Hot news this morning: as part of their fourth quarter sales announcement, Amazon revealed that Kindle books are now outselling paperback books by about 15 percent. A couple of years ago this would have triggered hand-wringing and doomsday prognostication about the death of publishing. Today, at least according to my Google Reader, people are taking the news in stride.

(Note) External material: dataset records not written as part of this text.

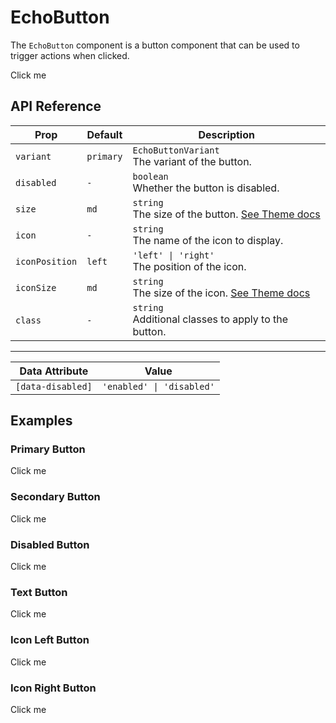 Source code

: <script setup>
import { DemoCard } from '../../../components';
import { EchoButton } from "../../../lib";
import { buttonCode, secondaryButtonCode, disabledButtonCode, textButtonCode, iconLeftButtonCode, iconRightButtonCode } from "./code";
</script>

# EchoButton

The `EchoButton` component is a button component that can be used to trigger actions when clicked.

<DemoCard :code="buttonCode">
  <EchoButton>Click me</EchoButton>
</DemoCard>

## API Reference

| Prop           | Default   | Description                                                                        |
| -------------- | --------- | ---------------------------------------------------------------------------------- |
| `variant`      | `primary` | `EchoButtonVariant` <br> The variant of the button.                                |
| `disabled`     | `-`       | `boolean` <br> Whether the button is disabled.                                     |
| `size`         | `md`      | `string` <br> The size of the button. [See Theme docs](../../guide/theme/index.md) |
| `icon`         | `-`       | `string` <br> The name of the icon to display.                                     |
| `iconPosition` | `left`    | `'left' \| 'right'` <br> The position of the icon.                                 |
| `iconSize`     | `md`      | `string` <br> The size of the icon. [See Theme docs](../../guide/theme/index.md)   |
| `class`        | `-`       | `string` <br> Additional classes to apply to the button.                           |

---

| Data Attribute    | Value                     |
| ----------------- | ------------------------- |
| `[data-disabled]` | `'enabled' \| 'disabled'` |

## Examples

### Primary Button

<DemoCard :code="buttonCode">
  <EchoButton>Click me</EchoButton>
</DemoCard>

### Secondary Button

<DemoCard card-classes="bg-[var(--echo-ui-secondary)]" :code="secondaryButtonCode">
  <EchoButton variant="secondary">Click me</EchoButton>
</DemoCard>

### Disabled Button

<DemoCard :code="disabledButtonCode">
  <EchoButton disabled>Click me</EchoButton>
</DemoCard>

### Text Button

<DemoCard :code="textButtonCode">
  <EchoButton variant="text">Click me</EchoButton>
</DemoCard>

### Icon Left Button

<DemoCard :code="iconLeftButtonCode">
  <EchoButton icon="check">Click me</EchoButton>
</DemoCard>

### Icon Right Button

<DemoCard :code="iconRightButtonCode">
  <EchoButton icon="check" icon-position="right">Click me</EchoButton>
</DemoCard>
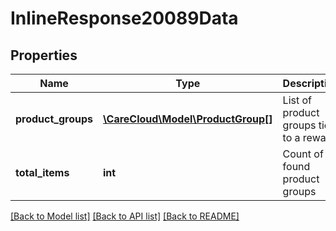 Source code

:# InlineResponse20089Data

## Properties
Name | Type | Description | Notes
------------ | ------------- | ------------- | -------------
**product_groups** | [**\CareCloud\Model\ProductGroup[]**](ProductGroup.md) | List of product groups tied to a reward | [optional] 
**total_items** | **int** | Count of all found product groups | [optional] 

[[Back to Model list]](../../README.md#documentation-for-models) [[Back to API list]](../../README.md#documentation-for-api-endpoints) [[Back to README]](../../README.md)

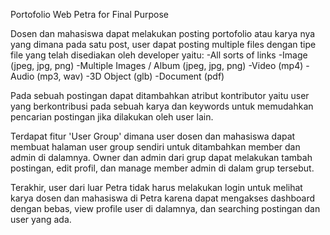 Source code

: Portofolio Web Petra for Final Purpose

Dosen dan mahasiswa dapat melakukan posting portofolio atau karya nya yang dimana pada satu post, user dapat posting multiple files dengan tipe file yang telah disediakan oleh developer yaitu:
-All sorts of links
-Image (jpeg, jpg, png)
-Multiple Images / Album (jpeg, jpg, png)
-Video (mp4)
-Audio (mp3, wav)
-3D Object (glb)
-Document (pdf)

Pada sebuah postingan dapat ditambahkan atribut kontributor yaitu user yang berkontribusi pada sebuah karya dan keywords untuk memudahkan pencarian postingan jika dilakukan oleh user lain.

Terdapat fitur 'User Group' dimana user dosen dan mahasiswa dapat membuat halaman user group sendiri untuk ditambahkan member dan admin di dalamnya. Owner dan admin dari grup dapat melakukan tambah postingan, edit profil, dan manage member admin di dalam grup tersebut.

Terakhir, user dari luar Petra tidak harus melakukan login untuk melihat karya dosen dan mahasiswa di Petra karena dapat mengakses dashboard dengan bebas, view profile user di dalamnya, dan searching postingan dan user yang ada.
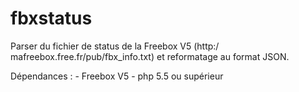 # fbxstatus

Parser du fichier de status de la Freebox V5 (http:/ mafreebox.free.fr/pub/fbx_info.txt) et reformatage au format JSON.

Dépendances :
	- Freebox V5
	- php 5.5 ou supérieur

Personally, I’m not all that surprised. As a new Kindle owner myself, I don’t anticipate buying many paperback books – and if you think about the sales model for paperbacks, it makes sense. People generally buy paperbacks out of (1) cost-consciousness or (2) convenience – for instance, the urge to pick up reading material for a long flight, or on a whim at the grocery store or Walmart. It is impossible to grab a book at Amazon (unless you have a Kindle, of course – which is why Amazon has smartly started selling Kindles in several airports) which leaves the price point as the main reason most people would by a paperback on Amazon. Kindle books are generally as cheap or cheaper than paperbacks and have the advantage of instant delivery, so as more and more people pick up e-readers – Amazon also mentions that Kindle has officially become their top-selling single product ever, eclipsing Harry Potter and the Deathly Hallows – I am not at all surprised that paperback sales are eclipsed.
What’s really interesting, is that Amazon says paperback sales have grown, not shrunk. Is this a sign that buying Kindle books makes people more interested in reading in general – and perhaps more inclined to pick up a book in paperback when they discover something interesting with no Kindle version? Or are those sales from people who have no other place to buy their paperbacks, as more and more physical bookstores have to close their doors?